* [Stored data entries]:
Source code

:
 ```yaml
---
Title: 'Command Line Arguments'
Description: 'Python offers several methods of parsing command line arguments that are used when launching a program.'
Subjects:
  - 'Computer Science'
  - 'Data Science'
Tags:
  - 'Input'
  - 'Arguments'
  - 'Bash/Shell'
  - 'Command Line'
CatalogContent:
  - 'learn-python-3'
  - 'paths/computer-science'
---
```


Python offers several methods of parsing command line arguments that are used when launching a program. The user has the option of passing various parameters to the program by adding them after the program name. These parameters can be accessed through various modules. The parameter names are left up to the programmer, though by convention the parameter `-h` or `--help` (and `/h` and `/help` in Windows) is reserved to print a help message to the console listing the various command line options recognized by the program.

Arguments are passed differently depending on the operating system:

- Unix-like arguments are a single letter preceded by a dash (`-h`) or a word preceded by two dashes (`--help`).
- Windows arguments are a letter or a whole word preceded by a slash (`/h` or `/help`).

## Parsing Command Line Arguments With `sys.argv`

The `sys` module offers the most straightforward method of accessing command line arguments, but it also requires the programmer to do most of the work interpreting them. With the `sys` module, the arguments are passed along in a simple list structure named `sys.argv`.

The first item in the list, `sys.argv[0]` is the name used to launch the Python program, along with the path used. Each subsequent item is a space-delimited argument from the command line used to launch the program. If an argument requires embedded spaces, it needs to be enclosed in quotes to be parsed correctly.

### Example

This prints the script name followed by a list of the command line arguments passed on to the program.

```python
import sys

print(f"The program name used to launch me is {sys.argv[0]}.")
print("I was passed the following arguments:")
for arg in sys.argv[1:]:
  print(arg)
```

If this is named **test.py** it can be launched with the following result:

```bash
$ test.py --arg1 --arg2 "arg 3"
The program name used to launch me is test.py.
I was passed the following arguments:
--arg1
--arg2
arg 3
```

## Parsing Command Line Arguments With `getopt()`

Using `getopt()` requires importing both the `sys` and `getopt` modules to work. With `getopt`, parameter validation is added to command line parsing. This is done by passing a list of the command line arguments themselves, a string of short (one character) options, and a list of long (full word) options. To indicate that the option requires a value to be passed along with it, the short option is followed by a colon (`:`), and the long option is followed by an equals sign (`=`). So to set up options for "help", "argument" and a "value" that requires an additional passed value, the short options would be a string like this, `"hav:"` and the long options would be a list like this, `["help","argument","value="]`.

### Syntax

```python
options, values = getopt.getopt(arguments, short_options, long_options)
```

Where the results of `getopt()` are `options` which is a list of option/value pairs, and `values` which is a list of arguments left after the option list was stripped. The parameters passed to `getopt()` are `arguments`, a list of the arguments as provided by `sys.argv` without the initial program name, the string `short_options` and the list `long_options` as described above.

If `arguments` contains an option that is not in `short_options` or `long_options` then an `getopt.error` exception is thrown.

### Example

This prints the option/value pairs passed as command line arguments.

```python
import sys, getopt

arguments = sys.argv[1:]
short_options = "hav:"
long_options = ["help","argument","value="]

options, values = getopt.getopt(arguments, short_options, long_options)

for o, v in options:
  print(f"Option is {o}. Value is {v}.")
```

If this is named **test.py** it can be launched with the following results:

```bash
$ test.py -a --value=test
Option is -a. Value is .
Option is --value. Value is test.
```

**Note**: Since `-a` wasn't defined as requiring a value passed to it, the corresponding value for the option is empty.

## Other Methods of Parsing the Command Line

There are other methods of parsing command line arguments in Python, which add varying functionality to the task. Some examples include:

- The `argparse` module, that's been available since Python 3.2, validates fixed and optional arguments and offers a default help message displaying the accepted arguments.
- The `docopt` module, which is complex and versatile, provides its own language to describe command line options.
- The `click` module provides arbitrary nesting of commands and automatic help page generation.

* [WORK TASK]: Could you return the lines in the entries above that contain "test"?

* [TASK RESULT]:
If this is named **test.py** it can be launched with the following result:
$ test.py --arg1 --arg2 "arg 3"
The program name used to launch me is test.py.
If this is named **test.py** it can be launched with the following results:
$ test.py -a --value=test
Option is --value. Value is test.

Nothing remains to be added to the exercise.